【前回の記事を読む】他人の罪とどのように向き合うか?…出会ったのは仏教の教え
序章 我がへんろ旅、発心の記――88(パッパッ)の時間帯で得た喜び
五 般若心経を杖に歩いた88の時間帯
私にとっての八十八カ所へんろの旅、「88の時間帯」は何の生産性もなく、ふと考えると「何してるんだろう?」という時間で、それだからこそまたとない面白い時間です。途中でやめてもいいし、とにかく自由で、無駄な事をできるのが何よりの喜びでした。

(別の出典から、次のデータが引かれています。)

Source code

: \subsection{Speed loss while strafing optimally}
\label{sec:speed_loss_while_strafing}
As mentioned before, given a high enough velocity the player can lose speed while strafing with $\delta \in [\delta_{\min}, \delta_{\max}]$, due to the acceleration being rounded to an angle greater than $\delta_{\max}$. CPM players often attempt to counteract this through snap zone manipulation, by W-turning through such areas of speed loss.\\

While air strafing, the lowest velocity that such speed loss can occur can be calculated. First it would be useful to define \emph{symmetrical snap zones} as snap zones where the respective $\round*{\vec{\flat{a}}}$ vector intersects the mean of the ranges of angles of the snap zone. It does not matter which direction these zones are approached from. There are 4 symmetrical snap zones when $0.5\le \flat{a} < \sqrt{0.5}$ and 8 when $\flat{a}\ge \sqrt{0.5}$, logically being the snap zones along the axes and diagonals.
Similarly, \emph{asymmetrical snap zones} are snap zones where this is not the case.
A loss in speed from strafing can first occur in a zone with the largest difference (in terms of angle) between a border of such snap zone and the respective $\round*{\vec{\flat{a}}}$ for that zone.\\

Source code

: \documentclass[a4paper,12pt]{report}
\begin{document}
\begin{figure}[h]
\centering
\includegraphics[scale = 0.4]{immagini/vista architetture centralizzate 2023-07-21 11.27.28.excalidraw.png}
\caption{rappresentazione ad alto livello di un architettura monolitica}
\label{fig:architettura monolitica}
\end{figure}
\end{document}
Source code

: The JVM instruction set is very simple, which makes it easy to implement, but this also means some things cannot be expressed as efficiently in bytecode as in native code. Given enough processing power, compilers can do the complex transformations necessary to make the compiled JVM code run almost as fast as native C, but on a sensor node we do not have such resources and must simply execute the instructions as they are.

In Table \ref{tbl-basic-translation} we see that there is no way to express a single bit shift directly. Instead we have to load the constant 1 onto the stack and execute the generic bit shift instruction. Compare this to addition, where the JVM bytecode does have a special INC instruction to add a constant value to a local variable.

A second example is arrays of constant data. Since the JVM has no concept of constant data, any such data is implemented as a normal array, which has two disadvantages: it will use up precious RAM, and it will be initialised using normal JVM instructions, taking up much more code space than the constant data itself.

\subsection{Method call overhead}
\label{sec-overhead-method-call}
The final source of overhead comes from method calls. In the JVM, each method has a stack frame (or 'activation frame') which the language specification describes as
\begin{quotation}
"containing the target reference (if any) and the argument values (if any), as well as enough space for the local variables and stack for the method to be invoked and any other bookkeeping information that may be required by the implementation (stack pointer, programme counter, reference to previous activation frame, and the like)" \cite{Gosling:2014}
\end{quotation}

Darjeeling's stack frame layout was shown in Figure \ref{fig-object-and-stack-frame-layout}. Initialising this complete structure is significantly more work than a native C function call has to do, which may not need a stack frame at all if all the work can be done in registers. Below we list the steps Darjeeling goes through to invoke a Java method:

弘法大師の道を、心経三昧(ざんまい)でたどる、それは厄の除去を求める心の旅であり、般若心経をよすがに歩行禅で自らの心中を探る日々。心の中にまた心があり、悟りの真の意味、すなわち「自力では悟れない事を悟る」――心の位置を「空」と確認して忘れ、それによって命の存在と本質、心の安定した日常の生き方を確立する、非日常の時間帯です。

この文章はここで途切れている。